AO: Well, our grade school was named Pohukaina School and it was located maybe about seven, eight blocks from where we lived. So we would all walk to school naturally in those days, you know, very few people had any cars or anything. We all walked to school.

TI: And describe your classmates, were they mostly Japanese or different races?

AO: They could've been mostly Japanese but it still were mixed, we had some Hawaiians, we had Filipinos, we had some Chinese but I think the bulk of the students were mostly Japanese.

TI: And how did all the races get along with each other?

AO: No problem, we never gave it a second thought as to why we were different or what.

TI: And then how about Japanese language school?
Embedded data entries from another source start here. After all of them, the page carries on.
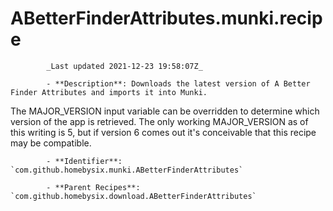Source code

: # ABetterFinderAttributes.munki.recipe

            _Last updated 2021-12-23 19:58:07Z_

            - **Description**: Downloads the latest version of A Better Finder Attributes and imports it into Munki.

The MAJOR_VERSION input variable can be overridden to determine which version of the app is retrieved. The only working MAJOR_VERSION as of this writing is 5, but if version 6 comes out it's conceivable that this recipe may be compatible.

            - **Identifier**: `com.github.homebysix.munki.ABetterFinderAttributes`

            - **Parent Recipes**: `com.github.homebysix.download.ABetterFinderAttributes`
AO: We all... there was a language school up to ninth grade maybe about a block and a half away from our grade school so that is one Japanese school. There was another about five blocks away so the students from our grade school either went to the school that I went to which was only about a block, block and a half away which was called Kishida Japanese School and they had classes up to the ninth grade. And there was another school there that they called it Alapai Japanese School which was five, six blocks away and there were some students that went to that Japanese school.

TI: And was this the type of Japanese school that you would go like every day after --

AO: Every day for one hour after English school, yes.
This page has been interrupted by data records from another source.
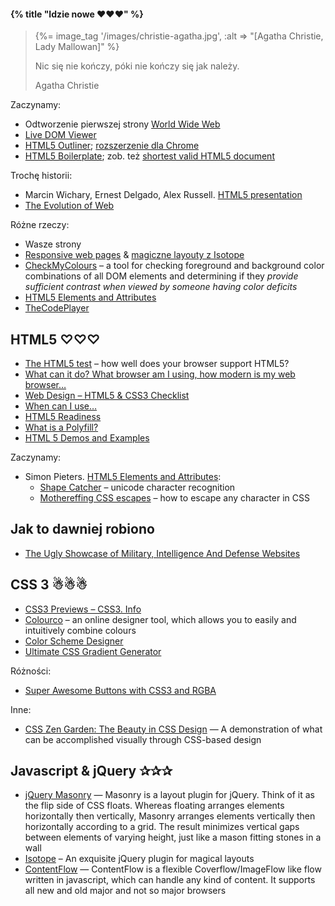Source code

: #### {% title "Idzie nowe  ♥♥♥" %}

<blockquote>
 {%= image_tag '/images/christie-agatha.jpg', :alt => "[Agatha Christie, Lady Mallowan]" %}
 <p>
   Nic się nie kończy, póki nie kończy się jak należy.
 </p>
 <p class="author">Agatha Christie</p>
</blockquote>

Zaczynamy:

* Odtworzenie pierwszej strony [World Wide Web](http://www.w3.org/History/19921103-hypertext/hypertext/WWW/TheProject.html?)
* [Live DOM Viewer](http://software.hixie.ch/utilities/js/live-dom-viewer/)
* [HTML5 Outliner](http://gsnedders.html5.org/outliner/);
[rozszerzenie dla Chrome](https://chrome.google.com/webstore/detail/html5-outliner/afoibpobokebhgfnknfndkgemglggomo)
* [HTML5 Boilerplate](https://html5boilerplate.com/);
zob. też [shortest valid HTML5 document](https://gist.github.com/cmalven/1885287)

Trochę historii:

* Marcin Wichary, Ernest Delgado, Alex Russell.
  [HTML5 presentation](http://slides.html5rocks.com/)
* [The Evolution of Web](http://www.evolutionoftheweb.com/)

Różne rzeczy:

* Wasze strony
* [Responsive web pages](http://responsivewebdesign.com/robot/) & [magiczne layouty z Isotope](http://isotope.metafizzy.co/)
* [CheckMyColours](http://www.checkmycolours.com/) –
  a tool for checking foreground and background color combinations of
  all DOM elements and determining if they *provide sufficient contrast
  when viewed by someone having color deficits*
* [HTML5 Elements and Attributes](http://simon.html5.org/html5-elements)
* [TheCodePlayer](http://thecodeplayer.com/)


## HTML5 ♡♡♡

* [The HTML5 test](http://html5test.com/) –
  how well does your browser support HTML5?
* [What can it do? What browser am I using, how modern is my web browser…](http://www.findmebyip.com/)
* [Web Design – HTML5 & CSS3 Checklist](http://www.findmebyip.com/litmus/)
* [When can I use…](http://caniuse.com/)
* [HTML5 Readiness](http://html5readiness.com/)
* [What is a Polyfill?](http://remysharp.com/2010/10/08/what-is-a-polyfill/)
* [HTML 5 Demos and Examples](http://html5demos.com/)

Zaczynamy:

* Simon Pieters. [HTML5 Elements and Attributes](http://simon.html5.org/html5-elements):
  - [Shape Catcher](http://shapecatcher.com/) – unicode character recognition
  - [Mothereffing CSS escapes](https://mothereff.in/) –
  how to escape any character in CSS

## Jak to dawniej robiono

* [The Ugly Showcase of Military, Intelligence And Defense
  Websites](http://www.smashingmagazine.com/2010/06/23/showcase-of-ugly-military-intelligence-and-defense-websites/)

## CSS 3 ☃☃☃

* [CSS3 Previews – CSS3. Info](http://www.css3.info/preview/)
* [Colourco](http://colourco.de/) –
  an online designer tool, which allows you to easily and intuitively combine colours
* [Color Scheme Designer](http://colorschemedesigner.com/)
* [Ultimate CSS Gradient Generator](http://www.colorzilla.com/gradient-editor/)


Różności:

* [Super Awesome Buttons with CSS3 and RGBA](http://github.com/gr2m/awesome-buttons)

Inne:

* [CSS Zen Garden: The Beauty in CSS Design](http://www.csszengarden.com/) —
  A demonstration of what can be accomplished visually through
  CSS-based design


## Javascript & jQuery ✰✰✰

* [jQuery Masonry](http://masonry.desandro.com/) —
  Masonry is a layout plugin for jQuery. Think of it as the flip side of
  CSS floats. Whereas floating arranges elements horizontally then
  vertically, Masonry arranges elements vertically then horizontally
  according to a grid. The result minimizes vertical gaps between
  elements of varying height, just like a mason fitting stones in a
  wall
* [Isotope](http://isotope.metafizzy.co/) –
  An exquisite jQuery plugin for magical layouts
* [ContentFlow](http://www.jacksasylum.eu/ContentFlow/) —
  ContentFlow is a flexible Coverflow/ImageFlow like flow written
  in javascript, which can handle any kind of content. It supports all
  new and old major and not so major browsers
TI: And so describe, so after your English school, what would you do, would you go directly to the Japanese school, would you have a little break?

AO: We went directly to the Japanese school, we walked.

TI: And then when you're done with Japanese school, what would you do?

AO: By then, of course, it would be getting pretty dark and we would go home and some of us would maybe stop by along the way and play some kind of sports, whether it was mostly baseball at that time. But it's not organized, it wasn't organized and then of course we all went home.

TI: And then you'd go home probably to have dinner, is that --

AO: Yes.

TI: And then after dinner what would you do?

AO: Well, I think mostly we'd just spent the time with the family. After all, in our case, I mean, there were nine kids there, we needed a pretty large house but... nobody had any special room, I think we all slept in a more or less a common room with... those days there were no such things as beds so we all had futons laid on the floor. I don't know, of course there was no TV, I don't know, we did studying of course and I think that's about it.

TI: How about would you take like a daily bath?

AO: Oh, yes, definitely.

TI: And with so many, what was kind of the order in terms of how people took their baths?

AO: Well, I don't know if there was... but for one thing it was the type of bath where we burnt wood underneath the so-called bathtub and it... well, you can't call it community, it's a family bath so I think... but the thing is my father always worked until late so he never got to take a bath early. In fact, we very seldom got to see my dad even for dinner because he worked until so late. Of course, the fish business is the same today, even in those days, we never got to see my dad going to work, he left so early. And he came back after we probably were mostly sleeping so as far as the order of who went to take a bath first, I don't know, I think it could've been that the eldest went first, I don't know, the younger kids went later.